■ Work item:
The entries that follow must be given again exactly, with no pictures kept.

____________

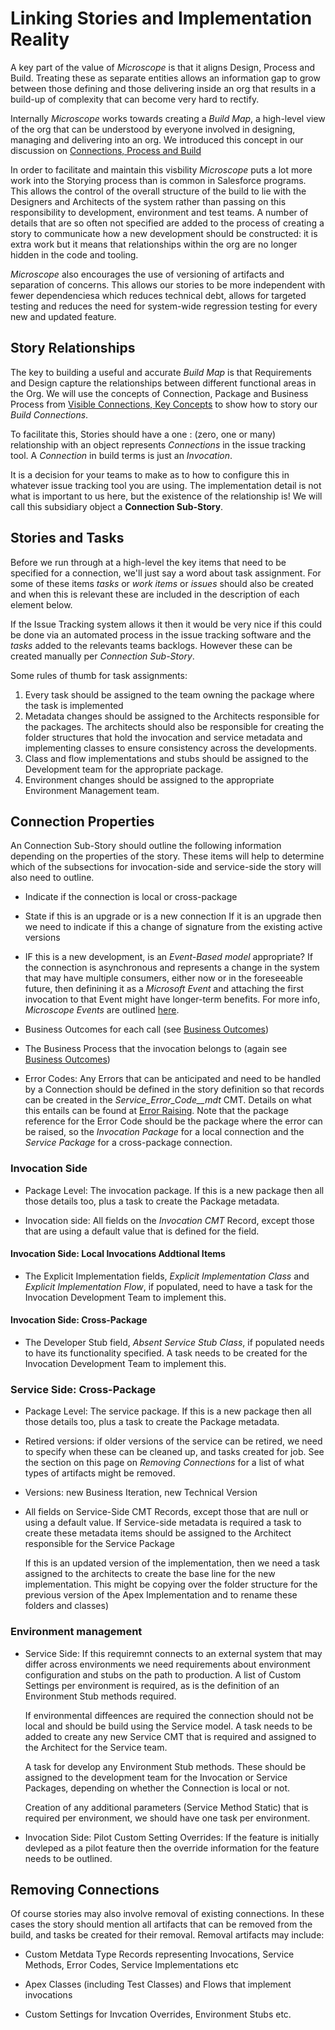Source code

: 
# Linking Stories and Implementation Reality

A key part of the value of *Microscope*
 is that it aligns Design, Process and Build. Treating these as separate entities allows an information gap to grow between those defining and those delivering inside an org that results in a build-up of complexity that can become very hard to rectify. 
 
 Internally *Microscope* works towards creating a *Build Map*, a high-level view of the org that can be understood by everyone involved in designing, managing and delivering into an org. We introduced this concept in our discussion on [Connections, Process and Build](../solution/ConnectionsProcessBuild.md)

In order to facilitate and maintain this visbility *Microscope* puts a lot more work into the Storying process than is common in Salesforce programs. This allows the control of the overall structure of the build to lie with the Designers and Architects of the system rather than passing on this responsibility to development, environment and test teams. A number of details that are so often not specified are added to the process of creating a story to communicate how a new development should be constructed: it is extra work but it means that relationships within the org are no longer hidden in the code and tooling.

*Microscope* also encourages the use of versioning of artifacts and separation of concerns. This allows our stories to be more independent with fewer dependenciesa which reduces technical debt, allows for targeted testing and reduces the need for system-wide regression testing for every new and updated feature.



## Story Relationships

The key to building a useful and accurate *Build Map* is that Requirements and Design capture the relationships between different functional areas in the Org. We will use the concepts of Connection, Package and Business Process from [Visible Connections, Key Concepts](../solution/VisibleConnections.md) to show how to story our *Build Connections*.


To facilitate this, 
Stories should have a one : (zero, one or many) relationship with an object represents *Connections* in the issue tracking tool. A *Connection* in build terms is just an *Invocation*.

It is a decision for your teams to make as to how to configure this in whatever issue tracking tool you are using. The implementation detail is not what is important to us here, but the existence of the relationship is! We will call this subsidiary object a **Connection Sub-Story**.



## Stories and Tasks

Before we run through at a high-level the key items that need to be specified for a connection, we'll just say a word about task assignment. For some of these items *tasks* or *work items* or *issues* should also be created and when this is relevant these are included in the description of each element below. 

If the Issue Tracking system allows it then it would be very nice if this could be done via an automated process in the issue tracking software and the *tasks* added to the relevants teams backlogs. However these can be created manually per *Connection Sub-Story*.

Some rules of thumb for task assignments:

1. Every task should be assigned to the team owning the package where the task is implemented 
2. Metadata changes should be assigned to the Architects responsible for the packages. The architects should also be responsible for creating the folder structures that hold the invocation and service metadata and implementing classes to ensure consistency across the developments.
3. Class and flow implementations and stubs should be assigned to the Development team for the appropriate package. 
4. Environment changes should be assigned to the appropriate Environment Management team. 


## Connection Properties

An Connection Sub-Story should outline the following information depending on the properties of the story. These items will help to determine which of the subsections for invocation-side and service-side the story will also need to outline.

- Indicate if the connection is local or cross-package

- State if this is an upgrade or is a new connection
If it is an upgrade then we need to indicate if this a change of signature from the existing active versions

- IF this is a new development, is an *Event-Based model* appropriate? If the connection is asynchronous and represents a change in the system that may have multiple consumers, either now or in the foreseeable future, then definining it as a *Microsoft Event* and attaching the first invocation to that Event might have longer-term benefits. For more info, *Microscope Events* are outlined [here](../use-cases/Events.md).  

- Business Outcomes for each call (see [Business Outcomes](../getting-started/BusinessOutcomes.md))

- The Business Process that the invocation belongs to (again see [Business Outcomes](../getting-started/BusinessOutcomes.md))

- Error Codes: Any Errors that can be anticipated and need to be handled by a Connection should be defined in the story definition so that records can be created in the *Service_Error_Code__mdt* CMT. Details on what this entails can be found at [Error Raising](../getting-started/ErrorRaising.md). Note that the package reference for the Error Code should be the package where the error can be raised, so the *Invocation Package* for a local connection and the *Service Package* for a cross-package connection.


### Invocation Side

- Package Level: The invocation package. If this is a new package then all those details too, plus a task to create the Package metadata.

- Invocation side: All fields on the *Invocation CMT* Record, except those that are using a default value that is defined for the field. 



#### Invocation Side: Local Invocations Addtional Items

- The Explicit Implementation fields, *Explicit Implementation Class* and *Explicit Implementation Flow*, if populated, need to have a task for the Invocation Development Team to implement this.


#### Invocation Side: Cross-Package 

- The Developer Stub field, *Absent Service Stub Class*, if populated needs to have its functionality specified. A task needs to be created for the Invocation Development Team to implement this.


### Service Side: Cross-Package 

- Package Level: The service package. If this is a new package then all those details too, plus a task to create the Package metadata.

- Retired versions: if older versions of the service can be retired, we need to specify when these can be cleaned up, and tasks created for job. See the section on this page on *Removing Connections* for a list of what types of artifacts might be removed.

- Versions: new Business Iteration, new Technical Version

- All fields on Service-Side CMT Records, except those that are null or using a default value. If Service-side metadata is required a task to create these metadata items should be assigned to the Architect responsible for the Service Package
    
    If this is an updated version of the implementation, then we need a task assigned to the architects to create the base line for the new implementation. This might be copying over the folder structure for the previous version of the Apex Implementation and to rename these folders and classes)

###  Environment management

- Service Side: If this requiremnt connects to an external system that may differ across environments we need requirements about environment configuration and stubs on the path to production. A list of Custom Settings per environment is required, as is the definition of an Environment Stub methods required. 

    If environmental diffeences are required the connection should not be local and should be build using the Service model. A task needs to be added to create any new Service CMT that is required and assigned to the Architect for the Service team.

    A task for develop any Environment Stub methods. These should be assigned to the development team for the Invocation or Service Packages, depending on whether the Connection is local or not.

    Creation of any additional parameters (Service Method Static) that is required per environment, we should have one task per environment.

- Invocation Side: Pilot Custom Setting Overrides: If the feature is initially devleped as a pilot feature then the override information for the feature needs to be outlined.

## Removing Connections

Of course stories may also involve removal of existing connections. In these cases the story should mention all artifacts that can be removed from the build, and tasks be created for their removal. Removal artifacts may include:

- Custom Metdata Type Records representing Invocations, Service Methods, Error Codes, Service Implementations etc

- Apex Classes (including Test Classes) and Flows that implement invocations

- Custom Settings for Invcation Overrides, Environment Stubs etc.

____________

■ Solution to the exercise:
Source code

: 
# Linking Stories and Implementation Reality

A key part of the value of *Microscope*
 is that it aligns Design, Process and Build. Treating these as separate entities allows an information gap to grow between those defining and those delivering inside an org that results in a build-up of complexity that can become very hard to rectify. 
 
 Internally *Microscope* works towards creating a *Build Map*, a high-level view of the org that can be understood by everyone involved in designing, managing and delivering into an org. We introduced this concept in our discussion on [Connections, Process and Build](../solution/ConnectionsProcessBuild.md)

In order to facilitate and maintain this visbility *Microscope* puts a lot more work into the Storying process than is common in Salesforce programs. This allows the control of the overall structure of the build to lie with the Designers and Architects of the system rather than passing on this responsibility to development, environment and test teams. A number of details that are so often not specified are added to the process of creating a story to communicate how a new development should be constructed: it is extra work but it means that relationships within the org are no longer hidden in the code and tooling.

*Microscope* also encourages the use of versioning of artifacts and separation of concerns. This allows our stories to be more independent with fewer dependenciesa which reduces technical debt, allows for targeted testing and reduces the need for system-wide regression testing for every new and updated feature.



## Story Relationships

The key to building a useful and accurate *Build Map* is that Requirements and Design capture the relationships between different functional areas in the Org. We will use the concepts of Connection, Package and Business Process from [Visible Connections, Key Concepts](../solution/VisibleConnections.md) to show how to story our *Build Connections*.


To facilitate this, 
Stories should have a one : (zero, one or many) relationship with an object represents *Connections* in the issue tracking tool. A *Connection* in build terms is just an *Invocation*.

It is a decision for your teams to make as to how to configure this in whatever issue tracking tool you are using. The implementation detail is not what is important to us here, but the existence of the relationship is! We will call this subsidiary object a **Connection Sub-Story**.



## Stories and Tasks

Before we run through at a high-level the key items that need to be specified for a connection, we'll just say a word about task assignment. For some of these items *tasks* or *work items* or *issues* should also be created and when this is relevant these are included in the description of each element below. 

If the Issue Tracking system allows it then it would be very nice if this could be done via an automated process in the issue tracking software and the *tasks* added to the relevants teams backlogs. However these can be created manually per *Connection Sub-Story*.

Some rules of thumb for task assignments:

1. Every task should be assigned to the team owning the package where the task is implemented 
2. Metadata changes should be assigned to the Architects responsible for the packages. The architects should also be responsible for creating the folder structures that hold the invocation and service metadata and implementing classes to ensure consistency across the developments.
3. Class and flow implementations and stubs should be assigned to the Development team for the appropriate package. 
4. Environment changes should be assigned to the appropriate Environment Management team. 


## Connection Properties

An Connection Sub-Story should outline the following information depending on the properties of the story. These items will help to determine which of the subsections for invocation-side and service-side the story will also need to outline.

- Indicate if the connection is local or cross-package

- State if this is an upgrade or is a new connection
If it is an upgrade then we need to indicate if this a change of signature from the existing active versions

- IF this is a new development, is an *Event-Based model* appropriate? If the connection is asynchronous and represents a change in the system that may have multiple consumers, either now or in the foreseeable future, then definining it as a *Microsoft Event* and attaching the first invocation to that Event might have longer-term benefits. For more info, *Microscope Events* are outlined [here](../use-cases/Events.md).  

- Business Outcomes for each call (see [Business Outcomes](../getting-started/BusinessOutcomes.md))

- The Business Process that the invocation belongs to (again see [Business Outcomes](../getting-started/BusinessOutcomes.md))

- Error Codes: Any Errors that can be anticipated and need to be handled by a Connection should be defined in the story definition so that records can be created in the *Service_Error_Code__mdt* CMT. Details on what this entails can be found at [Error Raising](../getting-started/ErrorRaising.md). Note that the package reference for the Error Code should be the package where the error can be raised, so the *Invocation Package* for a local connection and the *Service Package* for a cross-package connection.


### Invocation Side

- Package Level: The invocation package. If this is a new package then all those details too, plus a task to create the Package metadata.

- Invocation side: All fields on the *Invocation CMT* Record, except those that are using a default value that is defined for the field. 



#### Invocation Side: Local Invocations Addtional Items

- The Explicit Implementation fields, *Explicit Implementation Class* and *Explicit Implementation Flow*, if populated, need to have a task for the Invocation Development Team to implement this.


#### Invocation Side: Cross-Package 

- The Developer Stub field, *Absent Service Stub Class*, if populated needs to have its functionality specified. A task needs to be created for the Invocation Development Team to implement this.


### Service Side: Cross-Package 

- Package Level: The service package. If this is a new package then all those details too, plus a task to create the Package metadata.

- Retired versions: if older versions of the service can be retired, we need to specify when these can be cleaned up, and tasks created for job. See the section on this page on *Removing Connections* for a list of what types of artifacts might be removed.

- Versions: new Business Iteration, new Technical Version

- All fields on Service-Side CMT Records, except those that are null or using a default value. If Service-side metadata is required a task to create these metadata items should be assigned to the Architect responsible for the Service Package
    
    If this is an updated version of the implementation, then we need a task assigned to the architects to create the base line for the new implementation. This might be copying over the folder structure for the previous version of the Apex Implementation and to rename these folders and classes)

###  Environment management

- Service Side: If this requiremnt connects to an external system that may differ across environments we need requirements about environment configuration and stubs on the path to production. A list of Custom Settings per environment is required, as is the definition of an Environment Stub methods required. 

    If environmental diffeences are required the connection should not be local and should be build using the Service model. A task needs to be added to create any new Service CMT that is required and assigned to the Architect for the Service team.

    A task for develop any Environment Stub methods. These should be assigned to the development team for the Invocation or Service Packages, depending on whether the Connection is local or not.

    Creation of any additional parameters (Service Method Static) that is required per environment, we should have one task per environment.

- Invocation Side: Pilot Custom Setting Overrides: If the feature is initially devleped as a pilot feature then the override information for the feature needs to be outlined.

## Removing Connections

Of course stories may also involve removal of existing connections. In these cases the story should mention all artifacts that can be removed from the build, and tasks be created for their removal. Removal artifacts may include:

- Custom Metdata Type Records representing Invocations, Service Methods, Error Codes, Service Implementations etc

- Apex Classes (including Test Classes) and Flows that implement invocations

- Custom Settings for Invcation Overrides, Environment Stubs etc.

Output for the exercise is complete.